▶ **Information shown**

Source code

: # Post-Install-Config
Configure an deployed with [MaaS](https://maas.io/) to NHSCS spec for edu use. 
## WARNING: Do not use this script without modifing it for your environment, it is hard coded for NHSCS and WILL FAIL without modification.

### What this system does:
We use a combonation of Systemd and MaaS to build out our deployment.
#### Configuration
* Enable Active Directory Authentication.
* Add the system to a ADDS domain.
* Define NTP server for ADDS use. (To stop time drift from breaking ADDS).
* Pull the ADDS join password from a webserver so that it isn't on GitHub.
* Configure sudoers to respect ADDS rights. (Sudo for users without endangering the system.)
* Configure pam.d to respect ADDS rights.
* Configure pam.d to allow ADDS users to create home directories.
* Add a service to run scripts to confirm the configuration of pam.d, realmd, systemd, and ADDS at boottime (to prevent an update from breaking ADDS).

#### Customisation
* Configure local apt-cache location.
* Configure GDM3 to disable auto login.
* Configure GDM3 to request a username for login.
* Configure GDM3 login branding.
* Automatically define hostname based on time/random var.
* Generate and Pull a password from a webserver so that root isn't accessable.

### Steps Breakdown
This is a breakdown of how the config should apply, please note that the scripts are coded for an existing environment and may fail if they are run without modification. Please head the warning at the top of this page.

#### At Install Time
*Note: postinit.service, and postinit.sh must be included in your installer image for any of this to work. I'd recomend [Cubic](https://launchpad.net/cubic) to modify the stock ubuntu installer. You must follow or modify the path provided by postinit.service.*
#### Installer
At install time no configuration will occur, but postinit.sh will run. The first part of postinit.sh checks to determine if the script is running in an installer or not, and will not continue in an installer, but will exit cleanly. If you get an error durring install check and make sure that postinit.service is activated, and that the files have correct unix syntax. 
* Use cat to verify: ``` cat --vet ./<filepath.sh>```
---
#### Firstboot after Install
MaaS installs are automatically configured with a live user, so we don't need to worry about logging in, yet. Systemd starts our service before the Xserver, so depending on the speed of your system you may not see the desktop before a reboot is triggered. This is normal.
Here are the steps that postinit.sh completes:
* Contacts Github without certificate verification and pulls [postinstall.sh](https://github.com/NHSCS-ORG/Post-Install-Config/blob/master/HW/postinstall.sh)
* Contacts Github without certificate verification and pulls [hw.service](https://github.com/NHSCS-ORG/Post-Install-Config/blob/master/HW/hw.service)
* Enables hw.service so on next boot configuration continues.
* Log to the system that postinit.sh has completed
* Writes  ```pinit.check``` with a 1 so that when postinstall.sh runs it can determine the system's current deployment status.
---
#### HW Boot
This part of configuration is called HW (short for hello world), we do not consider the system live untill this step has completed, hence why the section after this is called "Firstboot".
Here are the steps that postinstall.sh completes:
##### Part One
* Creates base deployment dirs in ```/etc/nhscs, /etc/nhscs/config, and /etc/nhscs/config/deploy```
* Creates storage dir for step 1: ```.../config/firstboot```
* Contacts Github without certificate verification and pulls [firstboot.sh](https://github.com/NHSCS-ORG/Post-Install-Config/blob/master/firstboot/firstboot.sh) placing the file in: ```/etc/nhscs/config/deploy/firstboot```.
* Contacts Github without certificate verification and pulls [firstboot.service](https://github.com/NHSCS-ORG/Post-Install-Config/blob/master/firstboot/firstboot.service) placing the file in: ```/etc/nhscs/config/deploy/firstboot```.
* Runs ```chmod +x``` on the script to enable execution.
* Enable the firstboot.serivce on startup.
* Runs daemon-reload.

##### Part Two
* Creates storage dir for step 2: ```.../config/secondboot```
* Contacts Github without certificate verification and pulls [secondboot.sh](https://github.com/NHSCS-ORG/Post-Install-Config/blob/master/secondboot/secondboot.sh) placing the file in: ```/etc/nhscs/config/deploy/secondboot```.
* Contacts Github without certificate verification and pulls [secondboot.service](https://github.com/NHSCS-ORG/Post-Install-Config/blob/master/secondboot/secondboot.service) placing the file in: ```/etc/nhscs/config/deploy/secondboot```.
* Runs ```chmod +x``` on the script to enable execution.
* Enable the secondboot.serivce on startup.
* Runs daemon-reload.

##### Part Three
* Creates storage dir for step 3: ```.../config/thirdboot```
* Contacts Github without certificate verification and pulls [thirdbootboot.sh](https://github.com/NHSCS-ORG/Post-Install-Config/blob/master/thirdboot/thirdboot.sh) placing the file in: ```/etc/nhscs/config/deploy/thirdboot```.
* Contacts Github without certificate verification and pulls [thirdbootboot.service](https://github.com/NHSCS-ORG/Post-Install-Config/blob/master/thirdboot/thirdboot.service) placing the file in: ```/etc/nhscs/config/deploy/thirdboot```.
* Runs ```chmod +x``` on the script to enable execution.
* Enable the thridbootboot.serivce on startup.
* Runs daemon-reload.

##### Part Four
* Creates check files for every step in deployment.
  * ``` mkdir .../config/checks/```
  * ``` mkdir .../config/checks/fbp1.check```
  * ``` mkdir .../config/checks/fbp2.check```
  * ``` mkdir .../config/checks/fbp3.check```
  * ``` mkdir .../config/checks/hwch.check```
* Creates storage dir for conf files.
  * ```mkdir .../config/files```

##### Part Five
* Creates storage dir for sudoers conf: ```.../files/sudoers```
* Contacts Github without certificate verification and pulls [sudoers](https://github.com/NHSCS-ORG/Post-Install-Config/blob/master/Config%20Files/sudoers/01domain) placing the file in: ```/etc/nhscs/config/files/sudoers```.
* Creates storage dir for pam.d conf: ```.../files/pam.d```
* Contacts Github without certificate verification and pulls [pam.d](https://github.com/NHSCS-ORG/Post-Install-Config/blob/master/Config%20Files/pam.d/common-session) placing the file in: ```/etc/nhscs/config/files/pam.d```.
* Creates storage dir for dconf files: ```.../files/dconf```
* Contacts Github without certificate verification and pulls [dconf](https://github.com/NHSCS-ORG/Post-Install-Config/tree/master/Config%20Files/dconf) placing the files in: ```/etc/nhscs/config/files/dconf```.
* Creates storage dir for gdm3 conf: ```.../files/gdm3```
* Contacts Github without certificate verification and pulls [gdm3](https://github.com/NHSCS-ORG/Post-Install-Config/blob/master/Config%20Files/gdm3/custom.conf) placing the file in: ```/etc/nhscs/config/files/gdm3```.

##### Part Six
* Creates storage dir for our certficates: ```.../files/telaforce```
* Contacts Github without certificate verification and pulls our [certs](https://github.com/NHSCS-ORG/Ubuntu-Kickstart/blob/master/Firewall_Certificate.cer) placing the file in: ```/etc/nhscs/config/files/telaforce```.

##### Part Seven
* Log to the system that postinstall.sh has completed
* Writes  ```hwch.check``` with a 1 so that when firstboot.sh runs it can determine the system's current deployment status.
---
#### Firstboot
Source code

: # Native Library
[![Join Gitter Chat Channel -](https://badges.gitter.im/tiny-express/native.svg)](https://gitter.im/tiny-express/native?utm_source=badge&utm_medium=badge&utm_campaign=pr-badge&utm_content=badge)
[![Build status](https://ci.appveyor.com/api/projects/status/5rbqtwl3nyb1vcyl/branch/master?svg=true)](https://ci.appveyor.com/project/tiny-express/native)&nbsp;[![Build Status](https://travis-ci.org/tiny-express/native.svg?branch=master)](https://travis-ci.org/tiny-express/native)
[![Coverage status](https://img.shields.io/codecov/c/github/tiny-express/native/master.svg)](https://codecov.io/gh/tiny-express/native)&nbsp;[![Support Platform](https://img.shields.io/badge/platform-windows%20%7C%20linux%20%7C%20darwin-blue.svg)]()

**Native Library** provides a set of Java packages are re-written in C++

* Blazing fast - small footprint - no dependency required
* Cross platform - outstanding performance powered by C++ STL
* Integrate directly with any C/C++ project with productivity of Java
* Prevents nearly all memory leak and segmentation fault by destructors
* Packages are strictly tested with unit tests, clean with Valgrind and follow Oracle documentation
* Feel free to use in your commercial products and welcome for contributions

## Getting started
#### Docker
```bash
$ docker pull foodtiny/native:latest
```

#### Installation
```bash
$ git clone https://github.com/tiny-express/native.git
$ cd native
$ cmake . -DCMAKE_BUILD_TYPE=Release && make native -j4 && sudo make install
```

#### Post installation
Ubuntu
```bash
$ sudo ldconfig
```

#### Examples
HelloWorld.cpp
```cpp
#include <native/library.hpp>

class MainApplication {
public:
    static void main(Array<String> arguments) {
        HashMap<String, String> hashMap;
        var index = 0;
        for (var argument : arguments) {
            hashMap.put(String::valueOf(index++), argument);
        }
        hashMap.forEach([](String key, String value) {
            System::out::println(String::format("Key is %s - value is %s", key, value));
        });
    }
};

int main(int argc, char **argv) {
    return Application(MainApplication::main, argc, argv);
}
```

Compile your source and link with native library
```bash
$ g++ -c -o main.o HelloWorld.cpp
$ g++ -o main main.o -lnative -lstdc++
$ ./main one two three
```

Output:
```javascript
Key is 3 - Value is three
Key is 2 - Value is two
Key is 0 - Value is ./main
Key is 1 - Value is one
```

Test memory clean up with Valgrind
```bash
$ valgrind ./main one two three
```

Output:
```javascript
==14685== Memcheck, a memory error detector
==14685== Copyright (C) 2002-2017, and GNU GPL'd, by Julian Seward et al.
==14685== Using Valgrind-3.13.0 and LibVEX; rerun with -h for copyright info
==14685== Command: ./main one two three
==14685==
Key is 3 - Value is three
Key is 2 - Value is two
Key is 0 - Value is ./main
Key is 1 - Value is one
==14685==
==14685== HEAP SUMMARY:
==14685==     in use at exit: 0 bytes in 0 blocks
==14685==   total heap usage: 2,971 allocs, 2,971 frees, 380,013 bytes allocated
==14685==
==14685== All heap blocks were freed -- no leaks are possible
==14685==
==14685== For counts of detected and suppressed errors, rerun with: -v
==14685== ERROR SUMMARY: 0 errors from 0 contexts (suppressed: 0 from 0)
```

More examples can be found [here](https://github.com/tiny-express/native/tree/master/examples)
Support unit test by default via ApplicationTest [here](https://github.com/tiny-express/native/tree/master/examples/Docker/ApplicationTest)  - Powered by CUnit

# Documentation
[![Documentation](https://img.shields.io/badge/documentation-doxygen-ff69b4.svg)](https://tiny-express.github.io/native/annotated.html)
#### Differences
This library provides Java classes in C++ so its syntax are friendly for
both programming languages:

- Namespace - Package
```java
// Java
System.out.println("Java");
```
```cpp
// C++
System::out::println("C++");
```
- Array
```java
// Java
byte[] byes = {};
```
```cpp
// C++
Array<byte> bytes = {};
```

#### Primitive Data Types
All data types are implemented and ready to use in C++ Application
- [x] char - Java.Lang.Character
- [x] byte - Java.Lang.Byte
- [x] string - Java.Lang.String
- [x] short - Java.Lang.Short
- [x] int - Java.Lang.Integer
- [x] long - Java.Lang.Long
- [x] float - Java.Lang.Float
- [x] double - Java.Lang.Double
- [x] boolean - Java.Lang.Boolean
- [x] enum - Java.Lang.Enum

▶ **Action item**
From the line containing "All data types" down to the last line of the records above, print every line exactly, with both ends kept.

▶ **Written response**
All data types are implemented and ready to use in C++ Application
- [x] char - Java.Lang.Character
- [x] byte - Java.Lang.Byte
- [x] string - Java.Lang.String
- [x] short - Java.Lang.Short
- [x] int - Java.Lang.Integer
- [x] long - Java.Lang.Long
- [x] float - Java.Lang.Float
- [x] double - Java.Lang.Double
- [x] boolean - Java.Lang.Boolean
- [x] enum - Java.Lang.Enum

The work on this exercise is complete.